• EXTRACTED ENTRIES
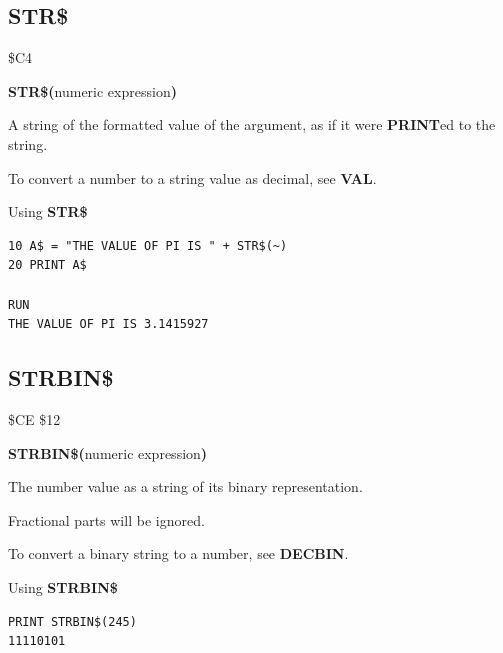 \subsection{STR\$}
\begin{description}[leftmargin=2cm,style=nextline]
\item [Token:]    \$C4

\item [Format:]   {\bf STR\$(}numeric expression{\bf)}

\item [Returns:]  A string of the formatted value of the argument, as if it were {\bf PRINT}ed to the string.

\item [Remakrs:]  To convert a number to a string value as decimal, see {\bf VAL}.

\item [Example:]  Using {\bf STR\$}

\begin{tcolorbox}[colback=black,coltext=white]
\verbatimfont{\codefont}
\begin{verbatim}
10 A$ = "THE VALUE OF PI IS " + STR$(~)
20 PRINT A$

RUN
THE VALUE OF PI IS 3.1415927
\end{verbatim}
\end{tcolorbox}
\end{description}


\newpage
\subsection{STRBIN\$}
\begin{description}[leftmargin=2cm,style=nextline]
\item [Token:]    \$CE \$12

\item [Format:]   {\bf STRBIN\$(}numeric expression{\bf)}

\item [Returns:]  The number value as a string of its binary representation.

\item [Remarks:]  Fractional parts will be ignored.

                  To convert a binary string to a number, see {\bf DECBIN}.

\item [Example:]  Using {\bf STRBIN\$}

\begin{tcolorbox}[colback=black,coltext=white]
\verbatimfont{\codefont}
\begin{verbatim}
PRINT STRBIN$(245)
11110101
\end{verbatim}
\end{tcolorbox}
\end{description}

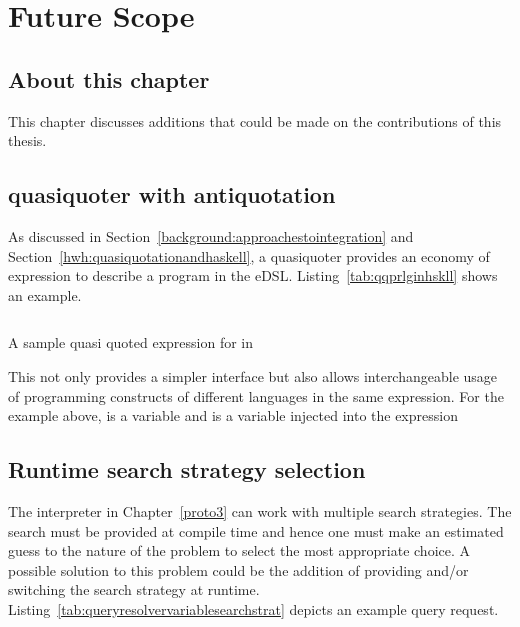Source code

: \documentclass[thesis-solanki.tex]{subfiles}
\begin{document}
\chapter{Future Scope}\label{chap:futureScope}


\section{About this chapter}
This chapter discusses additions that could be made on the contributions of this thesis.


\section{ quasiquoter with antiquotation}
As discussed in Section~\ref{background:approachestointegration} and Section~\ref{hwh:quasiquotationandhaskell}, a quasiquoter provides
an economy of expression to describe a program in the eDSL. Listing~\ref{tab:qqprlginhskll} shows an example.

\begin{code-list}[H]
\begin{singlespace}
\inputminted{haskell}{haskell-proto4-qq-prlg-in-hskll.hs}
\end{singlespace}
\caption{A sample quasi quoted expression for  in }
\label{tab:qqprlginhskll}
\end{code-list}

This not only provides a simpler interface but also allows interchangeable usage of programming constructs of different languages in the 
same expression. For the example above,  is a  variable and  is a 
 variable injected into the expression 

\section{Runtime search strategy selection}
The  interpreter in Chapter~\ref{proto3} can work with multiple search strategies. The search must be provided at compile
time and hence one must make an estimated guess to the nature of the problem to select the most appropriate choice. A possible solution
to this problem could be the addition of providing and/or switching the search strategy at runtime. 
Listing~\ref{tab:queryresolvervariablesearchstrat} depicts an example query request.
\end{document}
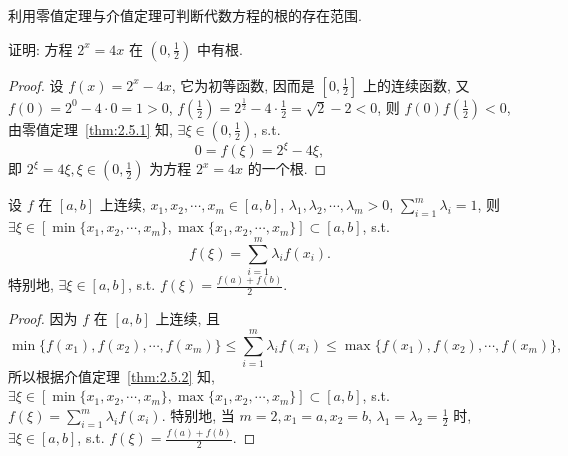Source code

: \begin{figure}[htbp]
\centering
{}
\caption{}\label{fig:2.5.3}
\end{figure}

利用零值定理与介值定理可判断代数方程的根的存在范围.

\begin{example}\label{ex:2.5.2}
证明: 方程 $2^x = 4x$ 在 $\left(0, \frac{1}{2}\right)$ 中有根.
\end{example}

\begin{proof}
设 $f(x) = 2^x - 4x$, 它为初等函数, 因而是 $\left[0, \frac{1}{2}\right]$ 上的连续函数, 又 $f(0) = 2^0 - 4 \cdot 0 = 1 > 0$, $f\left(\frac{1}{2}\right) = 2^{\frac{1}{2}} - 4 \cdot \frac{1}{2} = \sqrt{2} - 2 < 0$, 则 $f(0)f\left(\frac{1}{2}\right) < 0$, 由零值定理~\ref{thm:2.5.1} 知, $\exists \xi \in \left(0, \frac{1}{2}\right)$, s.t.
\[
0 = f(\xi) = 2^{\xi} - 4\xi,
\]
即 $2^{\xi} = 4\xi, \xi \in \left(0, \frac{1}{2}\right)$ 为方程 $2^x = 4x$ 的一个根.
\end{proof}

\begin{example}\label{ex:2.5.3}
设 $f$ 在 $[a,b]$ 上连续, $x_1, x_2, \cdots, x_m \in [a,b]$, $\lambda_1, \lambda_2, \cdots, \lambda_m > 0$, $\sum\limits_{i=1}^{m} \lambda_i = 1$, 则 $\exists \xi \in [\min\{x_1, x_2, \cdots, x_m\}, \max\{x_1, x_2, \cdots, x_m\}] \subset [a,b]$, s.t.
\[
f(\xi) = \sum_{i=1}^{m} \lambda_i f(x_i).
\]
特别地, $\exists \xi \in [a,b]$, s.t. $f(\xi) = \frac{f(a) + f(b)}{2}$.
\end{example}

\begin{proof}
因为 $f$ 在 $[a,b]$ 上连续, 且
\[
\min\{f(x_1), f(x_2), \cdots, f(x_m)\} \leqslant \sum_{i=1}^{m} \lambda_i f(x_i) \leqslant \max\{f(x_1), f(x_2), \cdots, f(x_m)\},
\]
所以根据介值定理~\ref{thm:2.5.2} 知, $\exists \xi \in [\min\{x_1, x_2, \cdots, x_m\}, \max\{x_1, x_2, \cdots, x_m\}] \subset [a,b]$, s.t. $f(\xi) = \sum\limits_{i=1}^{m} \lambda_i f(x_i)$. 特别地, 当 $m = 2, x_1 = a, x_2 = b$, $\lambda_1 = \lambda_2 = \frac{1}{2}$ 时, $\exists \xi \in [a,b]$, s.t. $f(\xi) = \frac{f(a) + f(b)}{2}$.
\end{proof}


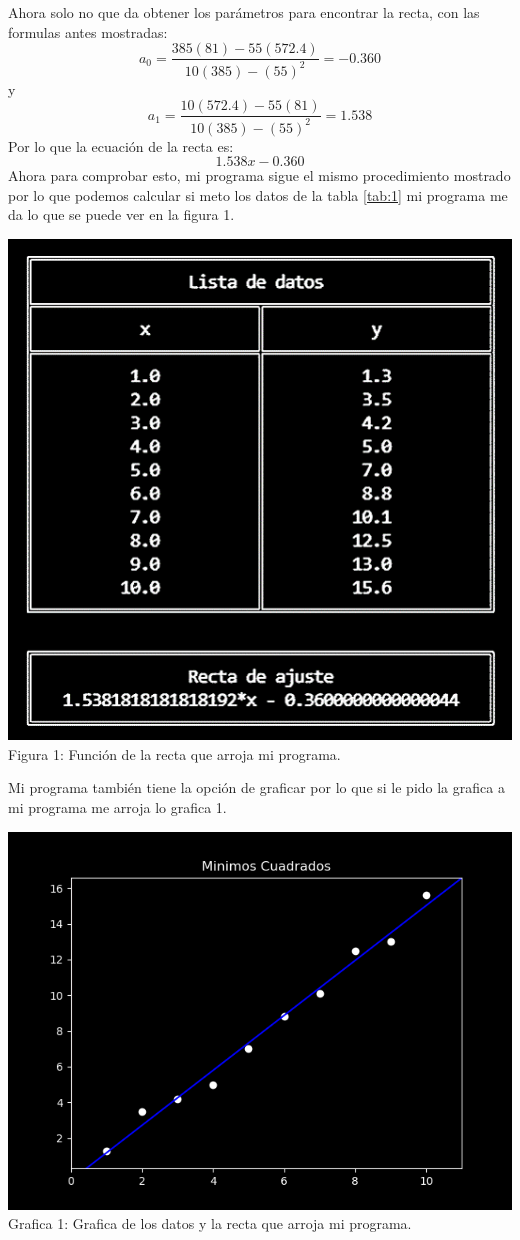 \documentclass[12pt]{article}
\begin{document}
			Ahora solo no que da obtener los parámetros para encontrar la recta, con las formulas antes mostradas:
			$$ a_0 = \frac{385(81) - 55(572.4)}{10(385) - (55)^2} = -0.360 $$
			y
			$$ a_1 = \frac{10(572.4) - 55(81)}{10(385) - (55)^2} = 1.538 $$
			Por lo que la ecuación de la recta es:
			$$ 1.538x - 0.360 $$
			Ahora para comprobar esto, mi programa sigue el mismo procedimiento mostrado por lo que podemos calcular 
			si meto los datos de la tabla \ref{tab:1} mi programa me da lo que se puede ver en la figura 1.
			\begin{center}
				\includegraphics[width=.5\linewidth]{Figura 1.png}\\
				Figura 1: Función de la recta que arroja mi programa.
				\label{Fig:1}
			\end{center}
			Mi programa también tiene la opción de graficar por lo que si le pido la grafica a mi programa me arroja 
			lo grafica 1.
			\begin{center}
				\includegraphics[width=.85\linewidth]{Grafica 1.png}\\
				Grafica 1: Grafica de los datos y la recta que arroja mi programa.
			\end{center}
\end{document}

• BRIEF
Without carrying over any picture, retype the records above word for word.

• RESPONSE TO THE EXERCISE
 \subsection{STR\$}
\begin{description}[leftmargin=2cm,style=nextline]
\item [Token:]    \$C4

\item [Format:]   {\bf STR\$(}numeric expression{\bf)}

\item [Returns:]  A string of the formatted value of the argument, as if it were {\bf PRINT}ed to the string.

\item [Remakrs:]  To convert a number to a string value as decimal, see {\bf VAL}.

\item [Example:]  Using {\bf STR\$}

\begin{tcolorbox}[colback=black,coltext=white]
\verbatimfont{\codefont}
\begin{verbatim}
10 A$ = "THE VALUE OF PI IS " + STR$(~)
20 PRINT A$

RUN
THE VALUE OF PI IS 3.1415927
\end{verbatim}
\end{tcolorbox}
\end{description}


\newpage
\subsection{STRBIN\$}
\begin{description}[leftmargin=2cm,style=nextline]
\item [Token:]    \$CE \$12

\item [Format:]   {\bf STRBIN\$(}numeric expression{\bf)}

\item [Returns:]  The number value as a string of its binary representation.

\item [Remarks:]  Fractional parts will be ignored.

                  To convert a binary string to a number, see {\bf DECBIN}.

\item [Example:]  Using {\bf STRBIN\$}

\begin{tcolorbox}[colback=black,coltext=white]
\verbatimfont{\codefont}
\begin{verbatim}
PRINT STRBIN$(245)
11110101
\end{verbatim}
\end{tcolorbox}
\end{description}

Source code

: \documentclass[thesis-solanki.tex]{subfiles}
\begin{document}
\chapter{Future Scope}\label{chap:futureScope}


\section{About this chapter}
This chapter discusses additions that could be made on the contributions of this thesis.


\section{ quasiquoter with antiquotation}
As discussed in Section~\ref{background:approachestointegration} and Section~\ref{hwh:quasiquotationandhaskell}, a quasiquoter provides
an economy of expression to describe a program in the eDSL. Listing~\ref{tab:qqprlginhskll} shows an example.

\begin{code-list}[H]
\begin{singlespace}
\inputminted{haskell}{haskell-proto4-qq-prlg-in-hskll.hs}
\end{singlespace}
\caption{A sample quasi quoted expression for  in }
\label{tab:qqprlginhskll}
\end{code-list}

This not only provides a simpler interface but also allows interchangeable usage of programming constructs of different languages in the 
same expression. For the example above,  is a  variable and  is a 
 variable injected into the expression 

\section{Runtime search strategy selection}
The  interpreter in Chapter~\ref{proto3} can work with multiple search strategies. The search must be provided at compile
time and hence one must make an estimated guess to the nature of the problem to select the most appropriate choice. A possible solution
to this problem could be the addition of providing and/or switching the search strategy at runtime. 
Listing~\ref{tab:queryresolvervariablesearchstrat} depicts an example query request.
\end{document}
Source code

: \begin{figure}[htbp]
\centering
{}
\caption{}\label{fig:2.5.3}
\end{figure}

利用零值定理与介值定理可判断代数方程的根的存在范围.

\begin{example}\label{ex:2.5.2}
证明: 方程 $2^x = 4x$ 在 $\left(0, \frac{1}{2}\right)$ 中有根.
\end{example}

\begin{proof}
设 $f(x) = 2^x - 4x$, 它为初等函数, 因而是 $\left[0, \frac{1}{2}\right]$ 上的连续函数, 又 $f(0) = 2^0 - 4 \cdot 0 = 1 > 0$, $f\left(\frac{1}{2}\right) = 2^{\frac{1}{2}} - 4 \cdot \frac{1}{2} = \sqrt{2} - 2 < 0$, 则 $f(0)f\left(\frac{1}{2}\right) < 0$, 由零值定理~\ref{thm:2.5.1} 知, $\exists \xi \in \left(0, \frac{1}{2}\right)$, s.t.
\[
0 = f(\xi) = 2^{\xi} - 4\xi,
\]
即 $2^{\xi} = 4\xi, \xi \in \left(0, \frac{1}{2}\right)$ 为方程 $2^x = 4x$ 的一个根.
\end{proof}

\begin{example}\label{ex:2.5.3}
设 $f$ 在 $[a,b]$ 上连续, $x_1, x_2, \cdots, x_m \in [a,b]$, $\lambda_1, \lambda_2, \cdots, \lambda_m > 0$, $\sum\limits_{i=1}^{m} \lambda_i = 1$, 则 $\exists \xi \in [\min\{x_1, x_2, \cdots, x_m\}, \max\{x_1, x_2, \cdots, x_m\}] \subset [a,b]$, s.t.
\[
f(\xi) = \sum_{i=1}^{m} \lambda_i f(x_i).
\]
特别地, $\exists \xi \in [a,b]$, s.t. $f(\xi) = \frac{f(a) + f(b)}{2}$.
\end{example}

\begin{proof}
因为 $f$ 在 $[a,b]$ 上连续, 且
\[
\min\{f(x_1), f(x_2), \cdots, f(x_m)\} \leqslant \sum_{i=1}^{m} \lambda_i f(x_i) \leqslant \max\{f(x_1), f(x_2), \cdots, f(x_m)\},
\]
所以根据介值定理~\ref{thm:2.5.2} 知, $\exists \xi \in [\min\{x_1, x_2, \cdots, x_m\}, \max\{x_1, x_2, \cdots, x_m\}] \subset [a,b]$, s.t. $f(\xi) = \sum\limits_{i=1}^{m} \lambda_i f(x_i)$. 特别地, 当 $m = 2, x_1 = a, x_2 = b$, $\lambda_1 = \lambda_2 = \frac{1}{2}$ 时, $\exists \xi \in [a,b]$, s.t. $f(\xi) = \frac{f(a) + f(b)}{2}$.
\end{proof}


 \documentclass[12pt]{article}
\begin{document}
			Ahora solo no que da obtener los parámetros para encontrar la recta, con las formulas antes mostradas:
			$$ a_0 = \frac{385(81) - 55(572.4)}{10(385) - (55)^2} = -0.360 $$
			y
			$$ a_1 = \frac{10(572.4) - 55(81)}{10(385) - (55)^2} = 1.538 $$
			Por lo que la ecuación de la recta es:
			$$ 1.538x - 0.360 $$
			Ahora para comprobar esto, mi programa sigue el mismo procedimiento mostrado por lo que podemos calcular 
			si meto los datos de la tabla \ref{tab:1} mi programa me da lo que se puede ver en la figura 1.
			\begin{center}
				\includegraphics[width=.5\linewidth]{Figura 1.png}\\
				Figura 1: Función de la recta que arroja mi programa.
				\label{Fig:1}
			\end{center}
			Mi programa también tiene la opción de graficar por lo que si le pido la grafica a mi programa me arroja 
			lo grafica 1.
			\begin{center}
				\includegraphics[width=.85\linewidth]{Grafica 1.png}\\
				Grafica 1: Grafica de los datos y la recta que arroja mi programa.
			\end{center}
\end{document}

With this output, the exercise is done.